The correct distribution of medicinal products relies upon people!

For this reason, Pharmnet Plus has sufficient competent personnel to carry out all the tasks for which the wholesale distributor is responsible.

According to the Article 79(b) of Directive 2001/83/EC, Pharmnet Plus designated a person as responsible person for the wholesale activities. The responsible person owns a degree in pharmacy and has appropriate competence and experience, as well as knowledge of training in GDP (Good Distribution Practice).

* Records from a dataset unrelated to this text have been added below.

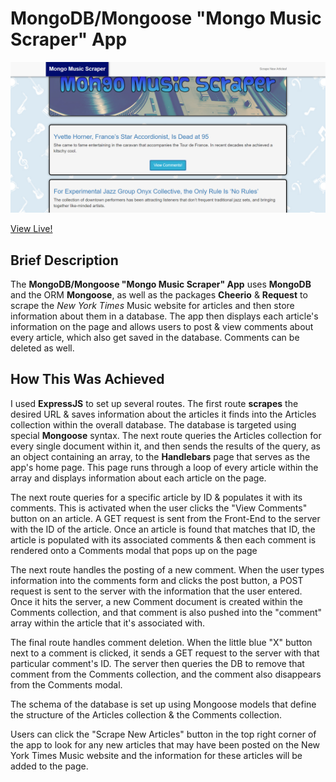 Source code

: # MongoDB/Mongoose "Mongo Music Scraper" App

![MongoDB/Mongoose "Mongo Music Scraper" App](screenshot.png)

[View Live!](https://mighty-gorge-10700.herokuapp.com/)

## Brief Description

The **MongoDB/Mongoose "Mongo Music Scraper" App** uses **MongoDB** and the ORM **Mongoose**, as well as the packages **Cheerio** & **Request** to scrape the *New York Times* Music website for articles and then store information about them in a database. The app then displays each article's information on the page and allows users to post & view comments about every article, which also get saved in the database. Comments can be deleted as well.


## How This Was Achieved  

I used **ExpressJS** to set up several routes. The first route **scrapes** the desired URL & saves information about the articles it finds into the Articles collection within the overall database. The database is targeted using special **Mongoose** syntax. The next route queries the Articles collection for every single document within it, and then sends the results of the query, as an object containing an array, to the **Handlebars** page that serves as the app's home page. This page runs through a loop of every article within the array and displays information about each article on the page.

The next route queries for a specific article by ID & populates it with its comments. This is activated when the user clicks the "View Comments" button on an article. A GET request is sent from the Front-End to the server with the ID of the article. Once an article is found that matches that ID, the article is populated with its associated comments & then each comment is rendered onto a Comments modal that pops up on the page

The next route handles the posting of a new comment. When the user types information into the comments form and clicks the post button, a POST request is sent to the server with the information that the user entered. Once it hits the server, a new Comment document is created within the Comments collection, and that comment is also pushed into the "comment" array within the article that it's associated with. 

The final route handles comment deletion. When the little blue "X" button next to a comment is clicked, it sends a GET request to the server with that particular comment's ID. The server then queries the DB to remove that comment from the Comments collection, and the comment also disappears from the Comments modal.

The schema of the database is set up using Mongoose models that define the structure of the Articles collection & the Comments collection. 

Users can click the "Scrape New Articles" button in the top right corner of the app to look for any new articles that may have been posted on the New York Times Music website and the information for these articles will be added to the page. 
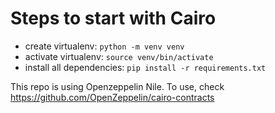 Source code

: # Steps to start with Cairo
- create virtualenv: `python -m venv venv` 
- activate virtualenv: `source venv/bin/activate`
- install all dependencies: `pip install -r requirements.txt`

This repo is using Openzeppelin Nile. To use, check https://github.com/OpenZeppelin/cairo-contracts
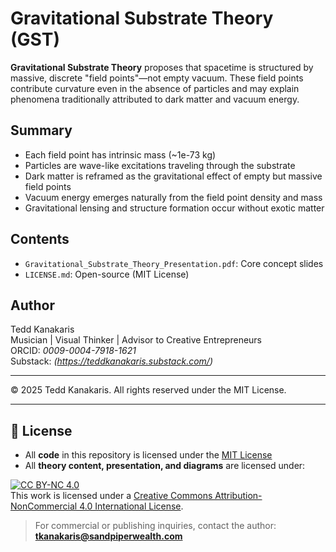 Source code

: # Gravitational Substrate Theory (GST)

**Gravitational Substrate Theory** proposes that spacetime is structured by massive, discrete "field points"—not empty vacuum. These field points contribute curvature even in the absence of particles and may explain phenomena traditionally attributed to dark matter and vacuum energy.

## Summary

- Each field point has intrinsic mass (~1e-73 kg)
- Particles are wave-like excitations traveling through the substrate
- Dark matter is reframed as the gravitational effect of empty but massive field points
- Vacuum energy emerges naturally from the field point density and mass
- Gravitational lensing and structure formation occur without exotic matter

## Contents

- `Gravitational_Substrate_Theory_Presentation.pdf`: Core concept slides
- `LICENSE.md`: Open-source (MIT License)

## Author

Tedd Kanakaris  
Musician | Visual Thinker | Advisor to Creative Entrepreneurs  
ORCID: _0009-0004-7918-1621_  
Substack: _(https://teddkanakaris.substack.com/)_

---

© 2025 Tedd Kanakaris. All rights reserved under the MIT License.

---

## 📜 License

- All **code** in this repository is licensed under the [MIT License](LICENSE.md)
- All **theory content, presentation, and diagrams** are licensed under:

[![CC BY-NC 4.0](https://licensebuttons.net/l/by-nc/4.0/88x31.png)](https://creativecommons.org/licenses/by-nc/4.0/)  
This work is licensed under a [Creative Commons Attribution-NonCommercial 4.0 International License](https://creativecommons.org/licenses/by-nc/4.0/).

> For commercial or publishing inquiries, contact the author: **tkanakaris@sandpiperwealth.com**

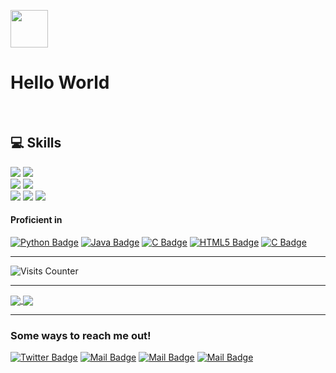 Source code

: 
</t><img src="https://github.com/akashrajput25/akashrajput25/blob/master/hey.gif" height="60px"></img>
# Hello World 
<br>

 ## 💻 Skills 

![](https://img.shields.io/badge/Editor-Visual_Studio_Code-informational?style=flat&logo=visual-studio-code&logoColor=3BB9FF&color=3090C7)
![](https://img.shields.io/badge/Program-Python-informational?style=flat&logo=python&logoColor=bafc03&color=03dbfc)
<br>
![](https://img.shields.io/badge/Program-JavaScript-informational?style=flat&logo=javascript&logoColor=bafc03&color=ad03fc)
![](https://img.shields.io/badge/Program-Java-informational?style=flat&logo=java&logoColor=bafc03&color=fc0377)
<br>
![](https://img.shields.io/badge/Program-C-informational?style=flat&logo=C&logoColor=bafc03&color=fc6f03)
![](https://img.shields.io/badge/Web-HTML5-informational?style=flat&logo=HTML5&logoColor=bafc03&color=fc6f03)
![](https://img.shields.io/badge/Web-CSS3-informational?style=flat&logo=CSS3&logoColor=bafc03&color=fc6f03)

#### Proficient in 

<!-- TODO: Make technologies links takes you to repositories -->

[![Python Badge](https://img.shields.io/badge/-Python-61DBFB?style=for-the-badge&labelColor=black&logo=python&logoColor=61DBFB)](#) [![Java Badge](https://img.shields.io/badge/-Java-F0DB4F?style=for-the-badge&labelColor=black&logo=java&logoColor=F0DB4F)](#) [![C Badge](https://img.shields.io/badge/-C-007acc?style=for-the-badge&labelColor=black&logo=c&logoColor=007acc)](#) [![HTML5 Badge](https://img.shields.io/badge/-HTML5-c0c0c0?style=for-the-badge&labelColor=black&logo=HTML5&logoColor=c0c0c0)](#) [![C Badge](https://img.shields.io/badge/-CSS3-0fffff?style=for-the-badge&labelColor=black&logo=css3&logoColor=0fffff)](#) 

<hr>
 
![Visits Counter](https://visitor-badge.glitch.me/badge?page_id=akashrajput25.visitor-badge)

<hr>

<a href="https://github.com/akashrajput25/github-readme-stats">
  <img align="center" src="https://github-readme-stats.vercel.app/api?username=akashrajput25&show_icons=true&card_width=240&bg_color=90,cccccc,ffffff">
</a>
<a href="https://github.com/akashrajput25/github-readme-stats">
  <img align="center" src="https://github-readme-stats.vercel.app/api/top-langs/?username=akashrajput25&layout=compact&card_width=300&card_height=150&bg_color=90,cccccc,ffffff">
</a>
<hr>

### Some ways to reach me out!

[![Twitter Badge](https://img.shields.io/badge/-@Akash_Rajput-1ca0f1?style=flat&labelColor=1ca0f1&logo=twitter&logoColor=white&link=https://twitter.com/Akashku45066941)](https://twitter.com/Akashku45066941) 
[![Mail Badge](https://img.shields.io/badge/-Akash_Kumar_Singh-0000d8?style=flat&labelColor=0000d8&logo=linkedin&logoColor=white)](https://www.linkedin.com/in/akashkumarsingh001/) 
[![Mail Badge](https://img.shields.io/badge/-@a.kash.raj.put-e84393?style=flat&labelColor=e84393&logo=instagram&logoColor=white)](https://instagram.com/a.kash.raj.put) 
[![Mail Badge](https://img.shields.io/badge/-Akash_Kumar_Singh-c0392b?style=flat&labelColor=c0392b&logo=gmail&logoColor=white)](mailto:akash250799@gmail.com)
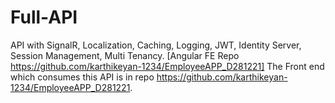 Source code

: # Full-API
API with SignalR, Localization, Caching, Logging, JWT, Identity Server, Session Management, Multi Tenancy. [Angular FE Repo https://github.com/karthikeyan-1234/EmployeeAPP_D281221]
The Front end which consumes this API is in repo https://github.com/karthikeyan-1234/EmployeeAPP_D281221.
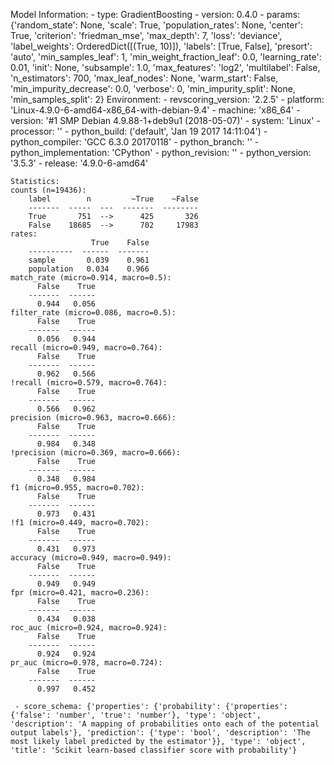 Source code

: Model Information:
	 - type: GradientBoosting
	 - version: 0.4.0
	 - params: {'random_state': None, 'scale': True, 'population_rates': None, 'center': True, 'criterion': 'friedman_mse', 'max_depth': 7, 'loss': 'deviance', 'label_weights': OrderedDict([(True, 10)]), 'labels': [True, False], 'presort': 'auto', 'min_samples_leaf': 1, 'min_weight_fraction_leaf': 0.0, 'learning_rate': 0.01, 'init': None, 'subsample': 1.0, 'max_features': 'log2', 'multilabel': False, 'n_estimators': 700, 'max_leaf_nodes': None, 'warm_start': False, 'min_impurity_decrease': 0.0, 'verbose': 0, 'min_impurity_split': None, 'min_samples_split': 2}
	Environment:
	 - revscoring_version: '2.2.5'
	 - platform: 'Linux-4.9.0-6-amd64-x86_64-with-debian-9.4'
	 - machine: 'x86_64'
	 - version: '#1 SMP Debian 4.9.88-1+deb9u1 (2018-05-07)'
	 - system: 'Linux'
	 - processor: ''
	 - python_build: ('default', 'Jan 19 2017 14:11:04')
	 - python_compiler: 'GCC 6.3.0 20170118'
	 - python_branch: ''
	 - python_implementation: 'CPython'
	 - python_revision: ''
	 - python_version: '3.5.3'
	 - release: '4.9.0-6-amd64'
	
	Statistics:
	counts (n=19436):
		label        n         ~True    ~False
		-------  -----  ---  -------  --------
		True       751  -->      425       326
		False    18685  -->      702     17983
	rates:
		              True    False
		----------  ------  -------
		sample       0.039    0.961
		population   0.034    0.966
	match_rate (micro=0.914, macro=0.5):
		  False    True
		-------  ------
		  0.944   0.056
	filter_rate (micro=0.086, macro=0.5):
		  False    True
		-------  ------
		  0.056   0.944
	recall (micro=0.949, macro=0.764):
		  False    True
		-------  ------
		  0.962   0.566
	!recall (micro=0.579, macro=0.764):
		  False    True
		-------  ------
		  0.566   0.962
	precision (micro=0.963, macro=0.666):
		  False    True
		-------  ------
		  0.984   0.348
	!precision (micro=0.369, macro=0.666):
		  False    True
		-------  ------
		  0.348   0.984
	f1 (micro=0.955, macro=0.702):
		  False    True
		-------  ------
		  0.973   0.431
	!f1 (micro=0.449, macro=0.702):
		  False    True
		-------  ------
		  0.431   0.973
	accuracy (micro=0.949, macro=0.949):
		  False    True
		-------  ------
		  0.949   0.949
	fpr (micro=0.421, macro=0.236):
		  False    True
		-------  ------
		  0.434   0.038
	roc_auc (micro=0.924, macro=0.924):
		  False    True
		-------  ------
		  0.924   0.924
	pr_auc (micro=0.978, macro=0.724):
		  False    True
		-------  ------
		  0.997   0.452
	
	 - score_schema: {'properties': {'probability': {'properties': {'false': 'number', 'true': 'number'}, 'type': 'object', 'description': 'A mapping of probabilities onto each of the potential output labels'}, 'prediction': {'type': 'bool', 'description': 'The most likely label predicted by the estimator'}}, 'type': 'object', 'title': 'Scikit learn-based classifier score with probability'}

The responsibilities of the responsible person include:

  • ensuring that a quality management system is implemented and maintained;
  • focusing on the management of authorised activities and the accuracy and quality of records;
  • ensuring that initial and continuous training programmes are implemented and maintained;
  • coordinating and promptly performing any recall operations for medicinal products;
  • ensuring that relevant customer complaints are dealt with effectively;
  • ensuring that suppliers and customers are approved;
  • approving any subcontracted activities which may impact on GDP;
  • ensuring that self-inspections are performed at appropriate regular intervals following a prearranged programme and necessary corrective measures are put in place;
  • keeping appropriate records of any delegated duties;
  • deciding on the final disposition of returned, rejected, recalled or falsified products;
  • approving any returns to saleable stock;
  • ensuring that any additional requirements imposed on certain products by national law are adhered to.

All Pharmnet Plus personnel involved in wholesale distribution activities have been trained on the requirements of GDP and have the appropriate competence and experience prior to commencing their tasks.

Pharmnet Plus team members receive initial and continuing training relevant to their role, based on written procedures and in accordance with a written training programme. This programme includes aspects of product identification and avoidance of falsified medicines entering the supply chain.

Personnel dealing with any products which require more stringent handling conditions receive specific training. Examples of such items include hazardous products, radioactive materials, products presenting special risks of abuse (including narcotic and psychotropic substances) and temperature-sensitive products.